__WORK INSTRUCTIONS__
The answer should be a single number: how many lines of the entries below hold the word "attachments".

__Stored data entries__
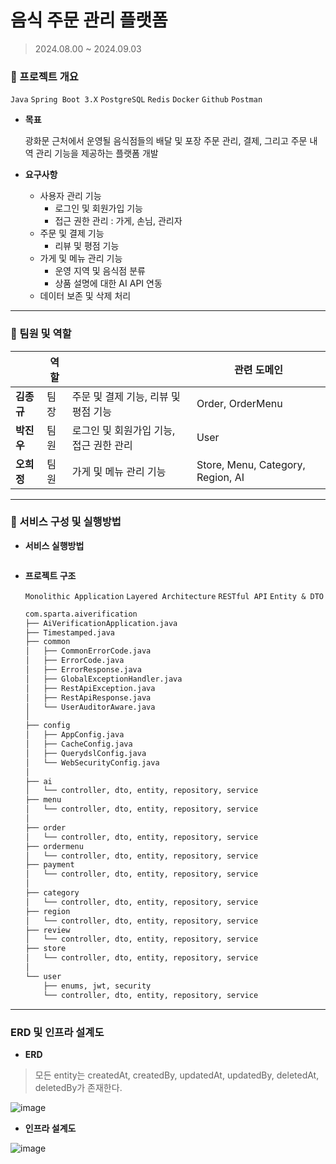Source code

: # 음식 주문 관리 플랫폼

> 2024.08.00 ~ 2024.09.03
> 

### 🍮 프로젝트 개요

`Java` `Spring Boot 3.X` `PostgreSQL` `Redis` `Docker` `Github` `Postman` 
- **목표**
    
    광화문 근처에서 운영될 음식점들의 배달 및 포장 주문 관리, 결제, 그리고 주문 내역 관리 기능을 제공하는 플랫폼 개발
    
- **요구사항**
    - 사용자 관리 기능
        - 로그인 및 회원가입 기능
        - 접근 권한 관리 : 가게, 손님, 관리자
    - 주문 및 결제 기능
        - 리뷰 및 평점 기능
    - 가게 및 메뉴 관리 기능
        - 운영 지역 및 음식점 분류
        - 상품 설명에 대한 AI API 연동
    - 데이터 보존 및 삭제 처리

---

### 🍮 팀원 및 역할

|  | **역할** |  | 관련 도메인 |
| --- | --- | --- | --- |
| **김종규** | 팀장 | 주문 및 결제 기능, 리뷰 및 평점 기능 | Order, OrderMenu |
| **박진우** | 팀원 | 로그인 및 회원가입 기능, 접근 권한 관리 | User |
| **오희정** | 팀원 | 가게 및 메뉴 관리 기능 | Store, Menu, Category, Region, AI  |

---

### 🍮 서비스 구성 및 실행방법
    
- **서비스 실행방법**
    
    ```bash
    
    ```
    
- **프로젝트 구조**
    
    `Monolithic Application` `Layered Architecture`  `RESTful API` `Entity & DTO`
    
    ```bash
    com.sparta.aiverification
    ├── AiVerificationApplication.java
    ├── Timestamped.java
    ├── common
    │   ├── CommonErrorCode.java
    │   ├── ErrorCode.java
    │   ├── ErrorResponse.java
    │   ├── GlobalExceptionHandler.java
    │   ├── RestApiException.java
    │   ├── RestApiResponse.java
    │   └── UserAuditorAware.java
    │ 
    ├── config
    │   ├── AppConfig.java
    │   ├── CacheConfig.java
    │   ├── QuerydslConfig.java
    │   └── WebSecurityConfig.java
    │ 
    ├── ai
    │   └── controller, dto, entity, repository, service
    ├── menu
    │   └── controller, dto, entity, repository, service
    │ 
    ├── order
    │   └── controller, dto, entity, repository, service
    ├── ordermenu
    │   └── controller, dto, entity, repository, service
    ├── payment
    │   └── controller, dto, entity, repository, service
    │ 
    ├── category
    │   └── controller, dto, entity, repository, service
    ├── region
    │   └── controller, dto, entity, repository, service
    ├── review
    │   └── controller, dto, entity, repository, service
    ├── store
    │   └── controller, dto, entity, repository, service
    │ 
    └── user
        ├── enums, jwt, security
        └── controller, dto, entity, repository, service
    ```
    

---

### ERD 및 인프라 설계도
- **ERD**
> 모든 entity는 createdAt, createdBy, updatedAt, updatedBy, deletedAt, deletedBy가 존재한다.
> 
![image](https://github.com/user-attachments/assets/e5db72f8-dd29-4363-b5a4-784a7082b2a5)


- **인프라 설계도**
    
![image](https://github.com/user-attachments/assets/00a2e564-30f9-49a8-a555-d94c5775a9a0)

__ANSWER TO THE PROBLEM__
2